◆ PROBLEM STATEMENT:
Go through the following data and transcribe exactly the stretch of lines from the one holding "### Is Tabris.js" to the one holding "In order to", both included.

◆ INFORMATION PROVIDED:
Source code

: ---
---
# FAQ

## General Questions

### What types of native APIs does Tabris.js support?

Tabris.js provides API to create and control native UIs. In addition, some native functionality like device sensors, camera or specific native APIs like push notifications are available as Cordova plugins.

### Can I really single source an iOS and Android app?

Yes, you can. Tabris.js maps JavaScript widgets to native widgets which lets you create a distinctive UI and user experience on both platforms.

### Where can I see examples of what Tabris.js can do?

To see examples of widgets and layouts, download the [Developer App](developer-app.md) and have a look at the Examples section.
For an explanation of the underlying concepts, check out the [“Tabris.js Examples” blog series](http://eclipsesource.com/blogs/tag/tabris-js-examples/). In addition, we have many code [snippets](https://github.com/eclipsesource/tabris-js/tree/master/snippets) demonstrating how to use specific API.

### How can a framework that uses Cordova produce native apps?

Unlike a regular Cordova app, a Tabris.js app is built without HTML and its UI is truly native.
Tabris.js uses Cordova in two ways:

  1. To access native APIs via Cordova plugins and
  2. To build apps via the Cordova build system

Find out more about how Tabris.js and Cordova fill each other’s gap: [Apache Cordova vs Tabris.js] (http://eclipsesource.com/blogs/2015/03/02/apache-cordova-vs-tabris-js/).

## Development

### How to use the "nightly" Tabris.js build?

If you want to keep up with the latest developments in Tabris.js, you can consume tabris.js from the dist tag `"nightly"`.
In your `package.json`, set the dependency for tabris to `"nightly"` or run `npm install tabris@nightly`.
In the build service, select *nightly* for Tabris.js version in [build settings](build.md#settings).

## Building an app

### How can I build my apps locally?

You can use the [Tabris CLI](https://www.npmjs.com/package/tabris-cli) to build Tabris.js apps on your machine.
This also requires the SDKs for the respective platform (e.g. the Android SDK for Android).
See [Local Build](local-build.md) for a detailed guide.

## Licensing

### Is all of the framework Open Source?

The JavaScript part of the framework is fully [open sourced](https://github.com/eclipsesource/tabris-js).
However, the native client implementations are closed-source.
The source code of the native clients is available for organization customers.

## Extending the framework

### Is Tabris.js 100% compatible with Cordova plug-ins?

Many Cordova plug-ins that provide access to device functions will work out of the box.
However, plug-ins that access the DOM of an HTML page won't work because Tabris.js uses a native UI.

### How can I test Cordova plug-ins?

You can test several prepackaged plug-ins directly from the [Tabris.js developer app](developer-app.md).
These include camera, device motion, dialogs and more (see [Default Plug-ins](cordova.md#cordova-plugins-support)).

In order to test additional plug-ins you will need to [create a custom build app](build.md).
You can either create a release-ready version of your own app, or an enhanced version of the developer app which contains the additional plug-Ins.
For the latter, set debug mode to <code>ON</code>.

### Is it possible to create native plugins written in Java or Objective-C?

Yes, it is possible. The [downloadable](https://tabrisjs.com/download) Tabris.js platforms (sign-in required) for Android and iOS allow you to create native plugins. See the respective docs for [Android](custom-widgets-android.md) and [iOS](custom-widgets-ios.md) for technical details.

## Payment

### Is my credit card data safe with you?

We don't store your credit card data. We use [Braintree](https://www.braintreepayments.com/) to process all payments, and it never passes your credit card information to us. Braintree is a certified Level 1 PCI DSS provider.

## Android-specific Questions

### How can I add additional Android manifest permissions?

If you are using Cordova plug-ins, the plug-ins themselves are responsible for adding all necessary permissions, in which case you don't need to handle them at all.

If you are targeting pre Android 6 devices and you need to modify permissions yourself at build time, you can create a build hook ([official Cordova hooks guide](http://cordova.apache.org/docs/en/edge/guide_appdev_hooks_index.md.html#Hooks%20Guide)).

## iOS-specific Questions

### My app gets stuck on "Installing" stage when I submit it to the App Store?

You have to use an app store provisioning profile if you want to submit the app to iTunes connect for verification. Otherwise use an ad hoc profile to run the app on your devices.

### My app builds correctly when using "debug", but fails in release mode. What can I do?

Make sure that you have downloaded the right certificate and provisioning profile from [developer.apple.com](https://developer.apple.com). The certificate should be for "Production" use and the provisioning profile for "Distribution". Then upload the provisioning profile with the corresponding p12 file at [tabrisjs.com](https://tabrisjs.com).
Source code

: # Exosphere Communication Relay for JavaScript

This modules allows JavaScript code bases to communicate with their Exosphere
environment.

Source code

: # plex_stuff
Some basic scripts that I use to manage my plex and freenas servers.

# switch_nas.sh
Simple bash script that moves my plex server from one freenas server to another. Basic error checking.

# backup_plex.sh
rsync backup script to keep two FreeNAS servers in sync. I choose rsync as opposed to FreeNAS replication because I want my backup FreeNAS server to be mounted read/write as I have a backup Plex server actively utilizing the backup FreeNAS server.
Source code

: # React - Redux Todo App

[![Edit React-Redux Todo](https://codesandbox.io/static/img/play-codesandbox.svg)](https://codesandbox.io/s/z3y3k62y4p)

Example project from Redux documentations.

◆ EXERCISE ANSWER:
### Is Tabris.js 100% compatible with Cordova plug-ins?

Many Cordova plug-ins that provide access to device functions will work out of the box.
However, plug-ins that access the DOM of an HTML page won't work because Tabris.js uses a native UI.

### How can I test Cordova plug-ins?

You can test several prepackaged plug-ins directly from the [Tabris.js developer app](developer-app.md).
These include camera, device motion, dialogs and more (see [Default Plug-ins](cordova.md#cordova-plugins-support)).

In order to test additional plug-ins you will need to [create a custom build app](build.md).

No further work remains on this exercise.